Fortunately, Lachemann had more than a “que sera, sera” attitude about his baseball career, and was signed by the Kansas City Athletics in 1964 at age 19. He bypassed the lower levels of the minors and went right to Class A, with the Burlington (Iowa) Bees of the Midwest League. He batted .281 in 99 games, led in home runs with 24, and finished fourth in RBIs with 82.

Numbers like those will grab attention fast, as will a ringing endorsement from a coach who also happens to be a Hall of Famer. Legendary catcher Gabby Hartnett was the A’s catching coach at spring training in 1965 and liked what he saw in Lachemann, both as a catcher and as an individual.

“That Lachemann, what an arm he has,” Hartnett said. “He’s a sweetheart.”5

Hartnett’s heartfelt assessment of Lachemann’s ability, combined with the impressive numbers he put up in the Midwest League resulted in Rene’s securing a roster spot when the team went north to begin the season.

The A’s were laying the foundation of their 1970s Oakland dynasty. Future stalwarts Catfish Hunter, Blue Moon Odom, Bert Campaneris, and Dick Green all saw some playing time in Kansas City that year, but the A’s were a terrible team, going 59-103. Lachemann got into 92 games, including 75 at catcher. His offensive numbers weren’t spectacular, a .227 batting average with 9 home runs and 29 RBIs, but he received a backstop’s ultimate compliment when the team’s pitchers said they liked throwing to him.

“The catching of Rene Lachemann … has drawn praise from the [A’s] pitching staff,” wrote Joe McGuff. “Not only do the pitchers like to throw to Lachemann, they say he calls a good game.”6

That praise didn’t mean much when spring training convened in 1966. Veteran Bill Bryan was the number-one catcher in 1965, and the A’s had acquired Phil Roof from Cleveland in the offseason. The assessment on Lachemann was that he had difficulty getting quick throws off and was unable to hit big-league pitching. He was sent to the Mobile A’s of the Double-A Southern League and made only five plate appearances with Kansas City that year.

At Mobile Lachemann had respectable if not outstanding statistics, batting .256 with 15 home runs and 65 RBIs. But more importantly, one of his teammates was Tony La Russa, and the two would work together years later on another dynastic A’s team.

Lachemann crossed the 49th Parallel in 1967 to play for the Vancouver Mounties of the Triple-A Pacific Coast League, where he hit .222 with 6 homers and 53 RBIs in 123 games. He got some extra work in after the PCL season ended, playing for the A’s entry in the Arizona Fall League.7 His manager on the AFL team was John McNamara, for whom Lachemann later coached on the 1986 American League champion Boston Red Sox.

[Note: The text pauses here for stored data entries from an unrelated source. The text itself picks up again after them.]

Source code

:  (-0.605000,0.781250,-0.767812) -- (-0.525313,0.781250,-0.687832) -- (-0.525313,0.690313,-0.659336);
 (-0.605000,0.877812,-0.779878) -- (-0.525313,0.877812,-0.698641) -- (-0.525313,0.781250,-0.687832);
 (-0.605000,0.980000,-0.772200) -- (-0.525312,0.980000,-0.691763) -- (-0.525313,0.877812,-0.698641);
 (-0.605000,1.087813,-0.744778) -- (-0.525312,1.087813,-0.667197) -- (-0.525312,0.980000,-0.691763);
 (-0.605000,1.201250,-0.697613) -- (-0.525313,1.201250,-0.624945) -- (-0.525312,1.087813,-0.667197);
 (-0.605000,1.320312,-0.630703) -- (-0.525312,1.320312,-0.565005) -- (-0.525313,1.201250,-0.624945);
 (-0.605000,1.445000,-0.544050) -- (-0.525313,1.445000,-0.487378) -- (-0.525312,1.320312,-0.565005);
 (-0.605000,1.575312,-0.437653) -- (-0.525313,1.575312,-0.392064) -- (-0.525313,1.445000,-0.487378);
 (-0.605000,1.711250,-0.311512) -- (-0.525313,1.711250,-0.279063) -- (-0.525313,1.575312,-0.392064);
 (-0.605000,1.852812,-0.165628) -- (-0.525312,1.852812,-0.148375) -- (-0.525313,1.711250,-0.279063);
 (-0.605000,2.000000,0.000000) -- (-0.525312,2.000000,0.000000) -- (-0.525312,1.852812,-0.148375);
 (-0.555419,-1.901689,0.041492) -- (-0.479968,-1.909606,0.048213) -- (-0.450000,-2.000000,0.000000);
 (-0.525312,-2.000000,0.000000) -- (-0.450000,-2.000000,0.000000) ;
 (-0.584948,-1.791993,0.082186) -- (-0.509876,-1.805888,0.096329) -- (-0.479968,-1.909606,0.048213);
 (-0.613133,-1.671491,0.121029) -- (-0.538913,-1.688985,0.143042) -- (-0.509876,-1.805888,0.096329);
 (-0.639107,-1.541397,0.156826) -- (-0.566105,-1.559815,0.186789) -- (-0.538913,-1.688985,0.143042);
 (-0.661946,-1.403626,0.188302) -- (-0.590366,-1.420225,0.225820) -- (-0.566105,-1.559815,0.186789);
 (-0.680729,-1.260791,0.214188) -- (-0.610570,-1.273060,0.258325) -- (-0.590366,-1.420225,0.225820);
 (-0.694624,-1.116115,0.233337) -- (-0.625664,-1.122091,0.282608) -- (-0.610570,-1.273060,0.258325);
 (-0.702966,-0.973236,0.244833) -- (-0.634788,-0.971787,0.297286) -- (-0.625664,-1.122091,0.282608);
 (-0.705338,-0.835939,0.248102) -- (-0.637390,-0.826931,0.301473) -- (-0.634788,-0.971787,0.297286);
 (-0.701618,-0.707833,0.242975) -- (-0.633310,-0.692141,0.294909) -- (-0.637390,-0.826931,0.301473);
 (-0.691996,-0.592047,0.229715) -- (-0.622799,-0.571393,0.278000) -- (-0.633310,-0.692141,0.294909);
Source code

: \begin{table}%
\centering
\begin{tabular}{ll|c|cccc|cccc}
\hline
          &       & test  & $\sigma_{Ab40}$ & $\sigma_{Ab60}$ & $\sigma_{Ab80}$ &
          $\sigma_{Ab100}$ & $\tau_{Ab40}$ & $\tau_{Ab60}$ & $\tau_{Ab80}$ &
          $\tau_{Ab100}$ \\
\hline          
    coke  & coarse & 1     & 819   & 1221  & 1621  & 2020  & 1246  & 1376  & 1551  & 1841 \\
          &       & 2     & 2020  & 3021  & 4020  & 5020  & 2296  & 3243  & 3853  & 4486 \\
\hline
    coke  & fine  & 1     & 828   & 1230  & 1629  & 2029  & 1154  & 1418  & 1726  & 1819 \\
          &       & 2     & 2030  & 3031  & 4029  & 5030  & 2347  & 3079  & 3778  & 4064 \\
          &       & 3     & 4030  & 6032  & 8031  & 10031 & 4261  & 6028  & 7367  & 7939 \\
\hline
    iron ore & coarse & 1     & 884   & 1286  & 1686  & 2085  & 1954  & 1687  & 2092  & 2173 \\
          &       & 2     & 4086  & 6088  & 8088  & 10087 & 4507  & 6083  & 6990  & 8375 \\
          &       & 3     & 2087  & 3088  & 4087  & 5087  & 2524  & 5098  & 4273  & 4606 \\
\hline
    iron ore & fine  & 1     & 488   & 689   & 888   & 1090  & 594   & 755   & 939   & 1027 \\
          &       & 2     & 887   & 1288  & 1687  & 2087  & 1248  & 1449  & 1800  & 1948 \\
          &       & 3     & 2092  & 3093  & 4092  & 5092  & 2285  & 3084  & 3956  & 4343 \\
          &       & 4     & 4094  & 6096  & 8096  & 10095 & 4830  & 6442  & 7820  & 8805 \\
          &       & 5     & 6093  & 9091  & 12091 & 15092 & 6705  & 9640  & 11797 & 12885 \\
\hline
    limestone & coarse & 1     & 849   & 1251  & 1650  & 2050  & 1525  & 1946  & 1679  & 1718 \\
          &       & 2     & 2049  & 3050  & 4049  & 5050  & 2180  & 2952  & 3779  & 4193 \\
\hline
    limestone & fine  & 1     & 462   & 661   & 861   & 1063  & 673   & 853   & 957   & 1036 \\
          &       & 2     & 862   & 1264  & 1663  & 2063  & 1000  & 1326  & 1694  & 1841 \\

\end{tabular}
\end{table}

Maybe the fact that he wasn’t always getting his man at second base compelled the A’s – now in Oakland – to return Lachemann to the Mounties for 1968. They called him up briefly in late April when injuries hit catchers Phil Roof and Jim Pagliaroni. Lachemann started 15 games, but he got only 9 hits in 60 at-bats for a .150 average with no home runs and 4 RBIs. He played his last game in the majors on June 8. He did somewhat better in Vancouver, hitting .249 in 62 games with 4 home runs and 14 RBIs.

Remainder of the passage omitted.